For starters, chemical environment modeling. But also cells differentiate, so in any system you need to understand the differentiation, and how those differentiated cells will change the environment of other cells, based on the environment they encounter.

That's not to say you can't glean a ton from DNA, but there are some external inputs we may simply never know enough about to incorporate into the model. Ultimately DNA IS all you need...if you have perfect environmental information.

pfisherman · on March 14, 2024

The article I posted shows what is working better - the Olga Troyanskaya / David Kelley style models. There was another one (Kundaje group?) recently that used Hi-C data.

t_serpico · on March 14, 2024

https://onlinelibrary.wiley.com/doi/10.1002/bies.201300153 tl;dr: metabolism is all you need.

while potentially interesting work, very shortsighted and premature to say this is a "GPT" moment in biology. ML people in bio need to think hard not only about what they are doing, but why are they are doing it (other than this is cool and will lead to a nice Nature publication). Their basic premise (learning from DNA is the next grand challenge in biology) is shaky. Imo, the grand challenge in biology is determining what the grand challenge is, and that is a deep scientific/philosophical question.

dekhn · on March 14, 2024

most of the examples in that paper (a single paper) show that DNA is nearly all you need, with the rest being RNA.

pfisherman · on March 14, 2024

RNA is an obvious example.
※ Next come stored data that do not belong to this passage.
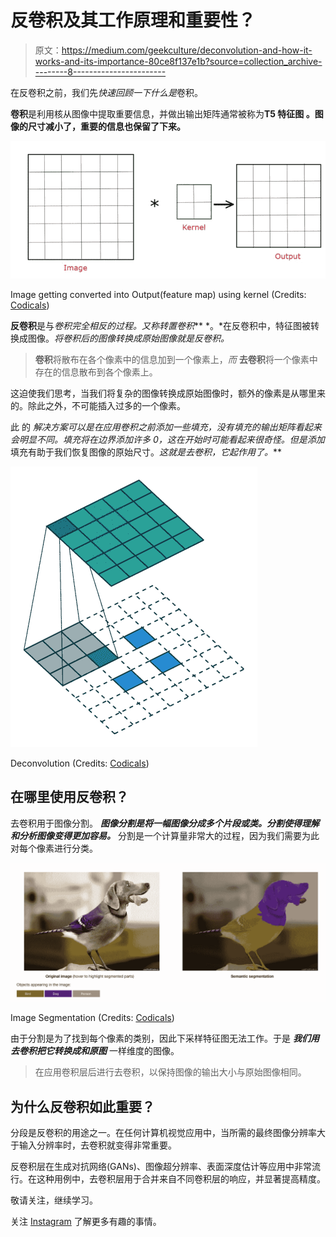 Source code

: # 反卷积及其工作原理和重要性？

> 原文：<https://medium.com/geekculture/deconvolution-and-how-it-works-and-its-importance-80ce8f137e1b?source=collection_archive---------8----------------------->

在反卷积之前，我们先*快速回顾一下什么是*卷积。

**卷积**是利用核从图像中提取重要信息，并做出输出矩阵通常被称为**T5 特征图 。图像的尺寸减小了，重要的信息也保留了下来。**

![](img/25c63153c749f34a0df2096a80255b8b.png)

Image getting converted into Output(feature map) using kernel (Credits: [Codicals](https://www.instagram.com/codicals_/))

**反卷积**是与*卷积完全相反的过程。*又称***转置卷积*** *。*在反卷积中，特征图被转换成图像。*将卷积后的图像转换成原始图像就是反卷积。*

> **卷积**将散布在各个像素中的信息加到一个像素上，*而* **去卷积**将一个像素中存在的信息散布到各个像素上。

这迫使我们思考，当我们将复杂的图像转换成原始图像时，额外的像素是从哪里来的。除此之外，不可能插入过多的一个像素。

此 的 ***解决方案可以是*在应用卷积*之前添加一些填充，没有填充的输出矩阵看起来会明显不同。填充将在边界添加许多 0，这在开始时可能看起来很奇怪。但是添加*填充有助于我们恢复图像的原始尺寸。*这就是去卷积，它起作用了。***

![](img/11432f36e57e16c5250ad9f0897c46c5.png)

Deconvolution (Credits: [Codicals](https://www.instagram.com/codicals_/))

## 在哪里使用反卷积？

去卷积用于图像分割。 ***图像分割是将一幅图像分成多个片段或类。分割使得理解和分析图像变得更加容易。*** 分割是一个计算量非常大的过程，因为我们需要为此对每个像素进行分类。

![](img/7396b27efb9ce69f06b408d2397b0f86.png)

Image Segmentation (Credits: [Codicals](https://www.instagram.com/codicals_/))

由于分割是为了找到每个像素的类别，因此下采样特征图无法工作。于是 ***我们用去卷积把它转换成和原图*** 一样维度的图像。

> 在应用卷积层后进行去卷积，以保持图像的输出大小与原始图像相同。

## 为什么反卷积如此重要？

分段是反卷积的用途之一。在任何计算机视觉应用中，当所需的最终图像分辨率大于输入分辨率时，去卷积就变得非常重要。

反卷积层在生成对抗网络(GANs)、图像超分辨率、表面深度估计等应用中非常流行。在这种用例中，去卷积层用于合并来自不同卷积层的响应，并显著提高精度。

敬请关注，继续学习。

关注 [Instagram](https://www.instagram.com/codicals_/) 了解更多有趣的事情。
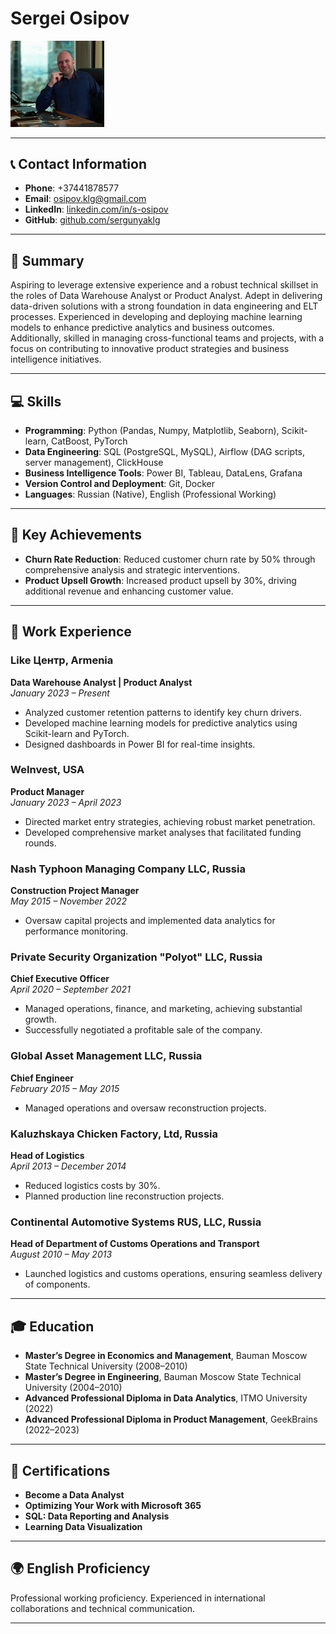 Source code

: 
# Sergei Osipov

<img src="photo.jpg" alt="Photo" width="150">

---

## 📞 Contact Information
- **Phone**: +37441878577  
- **Email**: [osipov.klg@gmail.com](mailto:osipov.klg@gmail.com)  
- **LinkedIn**: [linkedin.com/in/s-osipov](https://www.linkedin.com/in/s-osipov)  
- **GitHub**: [github.com/sergunyaklg](https://github.com/sergunyaklg)  

---

## 📝 Summary
Aspiring to leverage extensive experience and a robust technical skillset in the roles of Data Warehouse Analyst or Product Analyst. Adept in delivering data-driven solutions with a strong foundation in data engineering and ELT processes. Experienced in developing and deploying machine learning models to enhance predictive analytics and business outcomes. Additionally, skilled in managing cross-functional teams and projects, with a focus on contributing to innovative product strategies and business intelligence initiatives.

---

## 💻 Skills
- **Programming**: Python (Pandas, Numpy, Matplotlib, Seaborn), Scikit-learn, CatBoost, PyTorch  
- **Data Engineering**: SQL (PostgreSQL, MySQL), Airflow (DAG scripts, server management), ClickHouse  
- **Business Intelligence Tools**: Power BI, Tableau, DataLens, Grafana  
- **Version Control and Deployment**: Git, Docker  
- **Languages**: Russian (Native), English (Professional Working)

---

## 🎯 Key Achievements
- **Churn Rate Reduction**: Reduced customer churn rate by 50% through comprehensive analysis and strategic interventions.  
- **Product Upsell Growth**: Increased product upsell by 30%, driving additional revenue and enhancing customer value.

---

## 💼 Work Experience

### Like Центр, Armenia
**Data Warehouse Analyst | Product Analyst**  
*January 2023 – Present*  
- Analyzed customer retention patterns to identify key churn drivers.  
- Developed machine learning models for predictive analytics using Scikit-learn and PyTorch.  
- Designed dashboards in Power BI for real-time insights.  

### WeInvest, USA
**Product Manager**  
*January 2023 – April 2023*  
- Directed market entry strategies, achieving robust market penetration.  
- Developed comprehensive market analyses that facilitated funding rounds.

### Nash Typhoon Managing Company LLC, Russia
**Construction Project Manager**  
*May 2015 – November 2022*  
- Oversaw capital projects and implemented data analytics for performance monitoring.

### Private Security Organization "Polyot" LLC, Russia
**Chief Executive Officer**  
*April 2020 – September 2021*  
- Managed operations, finance, and marketing, achieving substantial growth.  
- Successfully negotiated a profitable sale of the company.  

### Global Asset Management LLC, Russia
**Chief Engineer**  
*February 2015 – May 2015*  
- Managed operations and oversaw reconstruction projects.

### Kaluzhskaya Chicken Factory, Ltd, Russia
**Head of Logistics**  
*April 2013 – December 2014*  
- Reduced logistics costs by 30%.  
- Planned production line reconstruction projects.

### Continental Automotive Systems RUS, LLC, Russia
**Head of Department of Customs Operations and Transport**  
*August 2010 – May 2013*  
- Launched logistics and customs operations, ensuring seamless delivery of components.  

---

## 🎓 Education
- **Master’s Degree in Economics and Management**, Bauman Moscow State Technical University (2008–2010)  
- **Master’s Degree in Engineering**, Bauman Moscow State Technical University (2004–2010)  
- **Advanced Professional Diploma in Data Analytics**, ITMO University (2022)  
- **Advanced Professional Diploma in Product Management**, GeekBrains (2022–2023)

---

## 📜 Certifications
- **Become a Data Analyst**  
- **Optimizing Your Work with Microsoft 365**  
- **SQL: Data Reporting and Analysis**  
- **Learning Data Visualization**

---

## 🌍 English Proficiency
Professional working proficiency. Experienced in international collaborations and technical communication.

---
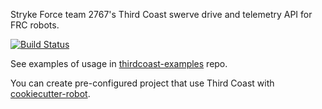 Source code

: Stryke Force team 2767's Third Coast swerve drive and telemetry API for FRC robots.

[![Build Status](https://travis-ci.org/strykeforce/thirdcoast.svg?branch=master)](https://travis-ci.org/strykeforce/thirdcoast)

See examples of usage in [thirdcoast-examples](https://github.com/strykeforce/thirdcoast-examples) repo.

You can create pre-configured project that use Third Coast with [cookiecutter-robot](https://github.com/strykeforce/cookiecutter-robot).
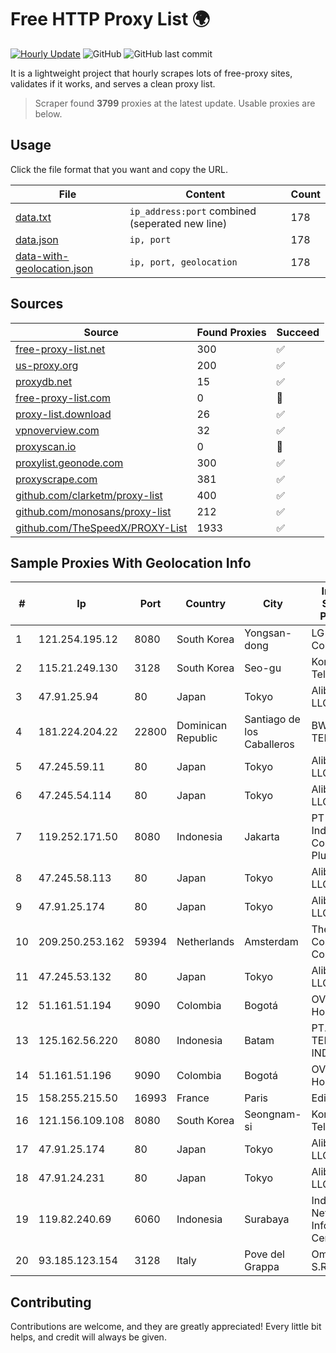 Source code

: 
# Free HTTP Proxy List 🌍

[![Hourly Update](https://github.com/mertguvencli/http-proxy-list/actions/workflows/main.yml/badge.svg?branch=main)](https://github.com/mertguvencli/http-proxy-list/actions/workflows/main.yml)
![GitHub](https://img.shields.io/github/license/mertguvencli/http-proxy-list)
![GitHub last commit](https://img.shields.io/github/last-commit/mertguvencli/http-proxy-list)

It is a lightweight project that hourly scrapes lots of free-proxy sites, validates if it works, and serves a clean proxy list.


> Scraper found **3799** proxies at the latest update. Usable proxies are below.

## Usage

Click the file format that you want and copy the URL.


|File|Content|Count|
|----|-------|-----|
|[data.txt](https://raw.githubusercontent.com/mertguvencli/http-proxy-list/main/proxy-list/data.txt)|`ip_address:port` combined (seperated new line)|178|
|[data.json](https://raw.githubusercontent.com/mertguvencli/http-proxy-list/main/proxy-list/data.json)|`ip, port`|178|
|[data-with-geolocation.json](https://raw.githubusercontent.com/mertguvencli/http-proxy-list/main/proxy-list/data-with-geolocation.json)|`ip, port, geolocation`|178|

## Sources

|Source|Found Proxies|Succeed|
|------|-------------|-------|
|[free-proxy-list.net](https://free-proxy-list.net)|300|✅|
|[us-proxy.org](https://www.us-proxy.org)|200|✅|
|[proxydb.net](http://proxydb.net)|15|✅|
|[free-proxy-list.com](https://free-proxy-list.com/?page=&port=&type%5B%5D=http&type%5B%5D=https&up_time=0&search=Search)|0|🚫|
|[proxy-list.download](https://www.proxy-list.download/HTTP)|26|✅|
|[vpnoverview.com](https://vpnoverview.com/privacy/anonymous-browsing/free-proxy-servers)|32|✅|
|[proxyscan.io](https://www.proxyscan.io)|0|🚫|
|[proxylist.geonode.com](https://proxylist.geonode.com/api/proxy-list?limit=300&page=1&sort_by=lastChecked&sort_type=desc&protocols=http,https)|300|✅|
|[proxyscrape.com](https://api.proxyscrape.com/v2/?request=displayproxies&protocol=http&timeout=10000&country=all&ssl=all&anonymity=all)|381|✅|
|[github.com/clarketm/proxy-list](https://raw.githubusercontent.com/clarketm/proxy-list/master/proxy-list-raw.txt)|400|✅|
|[github.com/monosans/proxy-list](https://raw.githubusercontent.com/monosans/proxy-list/main/proxies/http.txt)|212|✅|
|[github.com/TheSpeedX/PROXY-List](https://raw.githubusercontent.com/TheSpeedX/PROXY-List/master/http.txt)|1933|✅|


## Sample Proxies With Geolocation Info

|#|Ip|Port|Country|City|Internet Service Provider|
|-|--|----|-------|----|-------------------------|
|1|121.254.195.12|8080|South Korea|Yongsan-dong|LG DACOM Corporation|
|2|115.21.249.130|3128|South Korea|Seo-gu|Korea Telecom|
|3|47.91.25.94|80|Japan|Tokyo|Alibaba.com LLC|
|4|181.224.204.22|22800|Dominican Republic|Santiago de los Caballeros|BW TELECOM|
|5|47.245.59.11|80|Japan|Tokyo|Alibaba.com LLC|
|6|47.245.54.114|80|Japan|Tokyo|Alibaba.com LLC|
|7|119.252.171.50|8080|Indonesia|Jakarta|PT Indonesia Comnets Plus|
|8|47.245.58.113|80|Japan|Tokyo|Alibaba.com LLC|
|9|47.91.25.174|80|Japan|Tokyo|Alibaba.com LLC|
|10|209.250.253.162|59394|Netherlands|Amsterdam|The Constant Company|
|11|47.245.53.132|80|Japan|Tokyo|Alibaba.com LLC|
|12|51.161.51.194|9090|Colombia|Bogotá|OVH Hosting|
|13|125.162.56.220|8080|Indonesia|Batam|PT. TELKOM INDONESIA|
|14|51.161.51.196|9090|Colombia|Bogotá|OVH Hosting|
|15|158.255.215.50|16993|France|Paris|Edis France|
|16|121.156.109.108|8080|South Korea|Seongnam-si|Korea Telecom|
|17|47.91.25.174|80|Japan|Tokyo|Alibaba.com LLC|
|18|47.91.24.231|80|Japan|Tokyo|Alibaba.com LLC|
|19|119.82.240.69|6060|Indonesia|Surabaya|Indonesia Network Information Center|
|20|93.185.123.154|3128|Italy|Pove del Grappa|Omegacom S.R.L.S.|



## Contributing

Contributions are welcome, and they are greatly appreciated! Every
little bit helps, and credit will always be given.

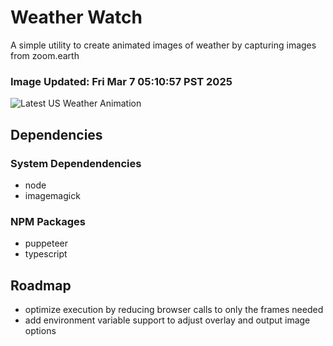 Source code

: # Weather Watch

A simple utility to create animated images of weather by capturing images from zoom.earth

### Image Updated: Fri Mar  7 05:10:57 PST 2025

![Latest US Weather Animation](animations/2025-03-07.webp)

## Dependencies
### System Dependendencies
* node
* imagemagick
### NPM Packages
* puppeteer
* typescript

## Roadmap
* optimize execution by reducing browser calls to only the frames needed
* add environment variable support to adjust overlay and output image options
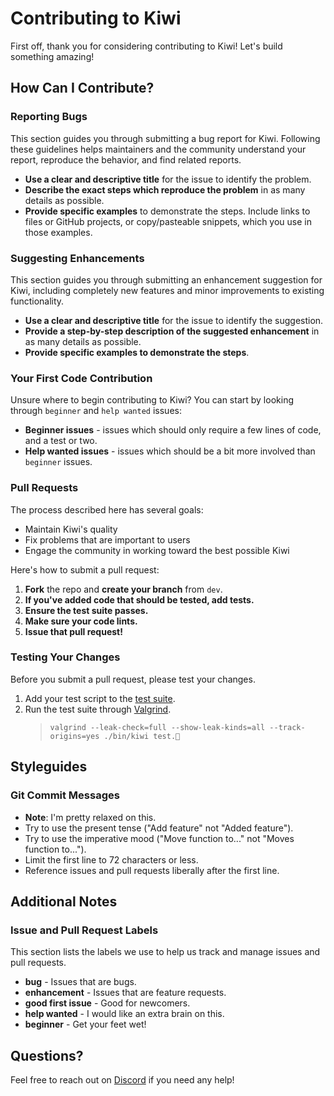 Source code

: # Contributing to Kiwi

First off, thank you for considering contributing to Kiwi! Let's build something amazing!

## How Can I Contribute?

### Reporting Bugs

This section guides you through submitting a bug report for Kiwi. Following these guidelines helps maintainers and the community understand your report, reproduce the behavior, and find related reports.

- **Use a clear and descriptive title** for the issue to identify the problem.
- **Describe the exact steps which reproduce the problem** in as many details as possible.
- **Provide specific examples** to demonstrate the steps. Include links to files or GitHub projects, or copy/pasteable snippets, which you use in those examples.

### Suggesting Enhancements

This section guides you through submitting an enhancement suggestion for Kiwi, including completely new features and minor improvements to existing functionality.

- **Use a clear and descriptive title** for the issue to identify the suggestion.
- **Provide a step-by-step description of the suggested enhancement** in as many details as possible.
- **Provide specific examples to demonstrate the steps**.

### Your First Code Contribution

Unsure where to begin contributing to Kiwi? You can start by looking through `beginner` and `help wanted` issues:

- **Beginner issues** - issues which should only require a few lines of code, and a test or two.
- **Help wanted issues** - issues which should be a bit more involved than `beginner` issues.

### Pull Requests

The process described here has several goals:

- Maintain Kiwi's quality
- Fix problems that are important to users
- Engage the community in working toward the best possible Kiwi

Here's how to submit a pull request:

1. **Fork** the repo and **create your branch** from `dev`.
2. **If you've added code that should be tested, add tests.**
3. **Ensure the test suite passes.**
4. **Make sure your code lints.**
5. **Issue that pull request!**

### Testing Your Changes

Before you submit a pull request, please test your changes.

1. Add your test script to the [test suite](test.🥝).
2. Run the test suite through [Valgrind](https://valgrind.org/).
    > `valgrind --leak-check=full --show-leak-kinds=all --track-origins=yes ./bin/kiwi test.🥝`

## Styleguides

### Git Commit Messages

- **Note**: I'm pretty relaxed on this.
- Try to use the present tense ("Add feature" not "Added feature").
- Try to use the imperative mood ("Move function to..." not "Moves function to...").
- Limit the first line to 72 characters or less.
- Reference issues and pull requests liberally after the first line.

## Additional Notes

### Issue and Pull Request Labels

This section lists the labels we use to help us track and manage issues and pull requests.

- **bug** - Issues that are bugs.
- **enhancement** - Issues that are feature requests.
- **good first issue** - Good for newcomers.
- **help wanted** - I would like an extra brain on this.
- **beginner** - Get your feet wet!

## Questions?

Feel free to reach out on [Discord](https://discord.com/channels/1221516965743431841/1221553678104920195) if you need any help!
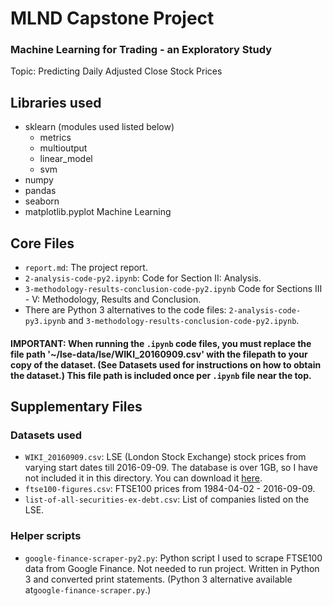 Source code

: # MLND Capstone Project

### Machine Learning for Trading - an Exploratory Study
Topic: Predicting Daily Adjusted Close Stock Prices

## Libraries used
* sklearn (modules used listed below)
    * metrics
    * multioutput
    * linear\_model
    * svm
* numpy
* pandas
* seaborn
* matplotlib.pyplot
Machine Learning 

## Core Files
* `report.md`: The project report.
* `2-analysis-code-py2.ipynb`: Code for Section II: Analysis.
* `3-methodology-results-conclusion-code-py2.ipynb` Code for Sections III - V: Methodology, Results and Conclusion.
* There are Python 3 alternatives to the code files: `2-analysis-code-py3.ipynb` and `3-methodology-results-conclusion-code-py2.ipynb`.

#### IMPORTANT: When running the `.ipynb` code files, you must replace the file path '~/lse-data/lse/WIKI\_20160909.csv' with the filepath to your copy of the dataset. (See Datasets used for instructions on how to obtain the dataset.) This file path is included once per `.ipynb` file near the top.

## Supplementary Files
### Datasets used
* `WIKI_20160909.csv`: LSE (London Stock Exchange) stock prices from varying start dates till 2016-09-09. The database is over 1GB, so I have not included it in this directory. You can download it [here](https://www.quandl.com/api/v3/databases/WIKI/data?api_key=8TrqQtPwBTq_dZFASKFQ&trim_end=2016-09-09). 
* `ftse100-figures.csv`: FTSE100 prices from 1984-04-02 - 2016-09-09.
* `list-of-all-securities-ex-debt.csv`: List of companies listed on the LSE.

### Helper scripts
* `google-finance-scraper-py2.py`: Python script I used to scrape FTSE100 data from Google Finance. Not needed to run project. Written in Python 3 and converted print statements. (Python 3 alternative available at`google-finance-scraper.py`.)
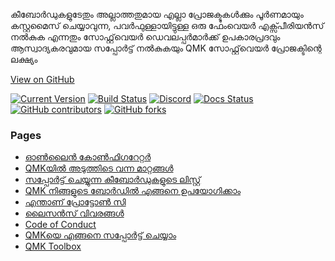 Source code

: കീബോർഡുകളുടേതും അല്ലാത്തതുമായ എല്ലാ പ്രോജക്ടുകൾക്കും പൂർണമായും കസ്റ്റമൈസ് ചെയ്യാവുന്ന, പവർഫുള്ളായിട്ടുള്ള ഒരു ഫേംവെയർ എക്സ്പീരിയൻസ് നൽകുക എന്നതും സോഫ്റ്റ്‌വെയർ ഡെവലപ്പർമാർക്ക് ഉപകാരപ്രദവും ആസ്വാദ്യകരവുമായ സപ്പോർട്ട് നൽകുകയും QMK സോഫ്റ്റ്‌വെയർ പ്രോജക്ടിന്റെ ലക്ഷ്യം

[View on <i class="fa fa-github" aria-hidden="true"></i> GitHub](https://github.com/qmk/qmk_firmware)

[![Current Version](https://img.shields.io/github/tag/qmk/qmk_firmware.svg)](https://github.com/qmk/qmk_firmware/tags)
[![Build Status](https://travis-ci.org/qmk/qmk_firmware.svg?branch=master)](https://travis-ci.org/qmk/qmk_firmware)
[![Discord](https://img.shields.io/discord/440868230475677696.svg)](https://discord.gg/Uq7gcHh)
[![Docs Status](https://img.shields.io/badge/docs-ready-orange.svg)](https://docs.qmk.fm)
[![GitHub contributors](https://img.shields.io/github/contributors/qmk/qmk_firmware.svg)](https://github.com/qmk/qmk_firmware/pulse/monthly)
[![GitHub forks](https://img.shields.io/github/forks/qmk/qmk_firmware.svg?style=social&label=Fork)](https://github.com/qmk/qmk_firmware/)

### Pages

* [ഓൺലൈൻ കോൺഫിഗറേറ്റർ](https://config.qmk.fm)
* [QMKയിൽ അടുത്തിടെ വന്ന മാറ്റങ്ങൾ](/ml/changes/)
* [സപ്പോർട്ട് ചെയ്യുന്ന കീബോർഡുകളുടെ ലിസ്റ്റ്](/keyboards/)
* [QMK നിങ്ങളുടെ ബോർഡിൽ  എങ്ങനെ ഉപയോഗിക്കാം](/powered/)
* [എന്താണ് പ്രോട്ടോൺ സി](/proton-c/)
* [ലൈസൻസ് വിവരങ്ങൾ](/license/)
* [Code of Conduct](/coc/)
* [QMKയെ എങ്ങനെ സപ്പോർട്ട് ചെയ്യാം](/support/)
* [QMK Toolbox](https://github.com/qmk/qmk_toolbox)
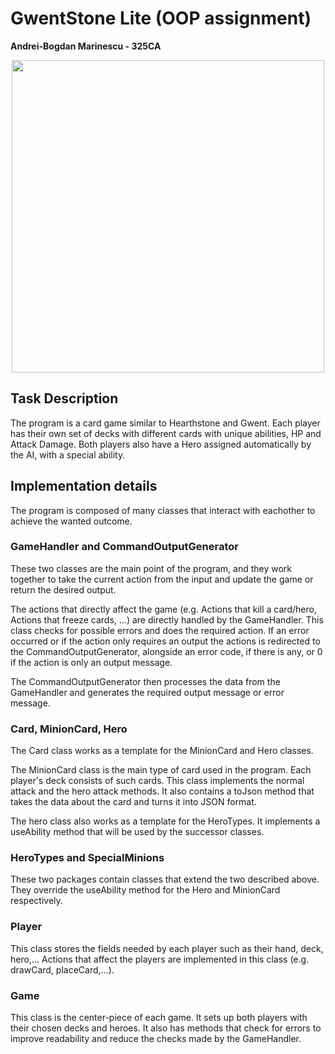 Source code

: 

# GwentStone Lite (OOP assignment)
  **Andrei-Bogdan Marinescu - 325CA**

<div align="center"><img src="https://tenor.com/view/witcher3-gif-9340436.gif"
width="500px"></div>

## Task Description

  The program is a card game similar to Hearthstone and Gwent. Each player has
  their own set of decks with different cards
  with unique abilities, HP and Attack Damage.
  Both players also have a Hero assigned automatically by the AI,
  with a special ability.
  
## Implementation details

  The program is composed of many classes that interact with eachother to achieve the 
  wanted outcome.
  
###  GameHandler and CommandOutputGenerator

  These two classes are the main point of the program, and they
  work together to take the current action from the input and update the game
  or return the desired output.
  
  The actions that directly affect the game (e.g. Actions that kill a card/hero,
  Actions that freeze cards, ...) are directly handled by the GameHandler.
  This class checks for possible errors and does the required action.
  If an error occurred or if the action only requires an output the actions is
  redirected to the CommandOutputGenerator, alongside an error code,
  if there is any, or 0 if the action is only an output message.
  
  The CommandOutputGenerator then processes the data from the GameHandler
  and generates the required output message or error message.
  
### Card, MinionCard, Hero

  The Card class works as a template for the MinionCard and Hero classes.
  
  The MinionCard class is the main type of card used in the program.
  Each player's deck consists of such cards.
  This class implements the normal attack and the hero attack methods.
  It also contains a toJson method that takes the data
  about the card and turns it into JSON format.
  
  The hero class also works as a template for the HeroTypes.
  It implements a useAbility method that will be used by the successor classes.
  
### HeroTypes and SpecialMinions

  These two packages contain classes that extend the two described above.
  They override the useAbility method for the Hero and MinionCard respectively.
  
### Player

  This class stores the fields needed by each player
  such as their hand, deck, hero,... 
  Actions that affect the players are implemented in this class
  (e.g. drawCard, placeCard,...).
  
### Game

  This class is the center-piece of each game. It sets up both players
  with their chosen decks and heroes. It also has methods that check for errors
  to improve readability and reduce the checks made by the GameHandler.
The examples and benchmarks they give in the paper are not the straw men the DNA LLMs are beating the stuffing out.

Also CRE activity is highly cell type specific. This article is a pretty awesome demonstration of model guided design of cell type specific cis regulatory elements.

https://www.biorxiv.org/content/10.1101/2023.08.08.552077v1

An LLM would not be able to do this because DNA itself contains no contextual information about cell type - every cell has a copy of the full genome. Epigenetic tracks however contain a lot of information germane to the cellular context - ex which parts of the genome are being transcribed.

dekhn · on March 14, 2024

but epigenetics is just DNA. it's state information stored directly in the DNA, or in directly attached machinery. from the perspective of learned models, those are just other features.

But realistically, the right source for transcription is the RNA in the cell, not the epigenetics. Nearly all cell type profiling is based on RNA. It's far easier and more reliable to interrogate the transcriptome than to try to gain info from epigenetic states.

pfisherman · on March 14, 2024

Epigenetics is not just DNA, think of it more like the (hidden) state of DNA. Histone modifications and open chromatin and other epigenetic readouts are like emissions / indicators of the hidden state.

The relationship is like that between the words in a book and the page that is actively being read. I know that is a hackneyed analogy; but coffee is wearing off :)

dekhn · on March 14, 2024

Those are all readable using standard DNA sequencing techniques, so again, it's just state attributes of the DNA.

(I've worked in genomics for 30+ years. I'm not just spitballing here).

pfisherman · on March 15, 2024

DNA libraries are read out using sequencing techniques. But I doubt anyone would say they are just measuring DNA. It’s kind of like saying a luciferase based assay is just measuring the intensity of light.

dekhn · on March 15, 2024

yes, that is the terminology we use.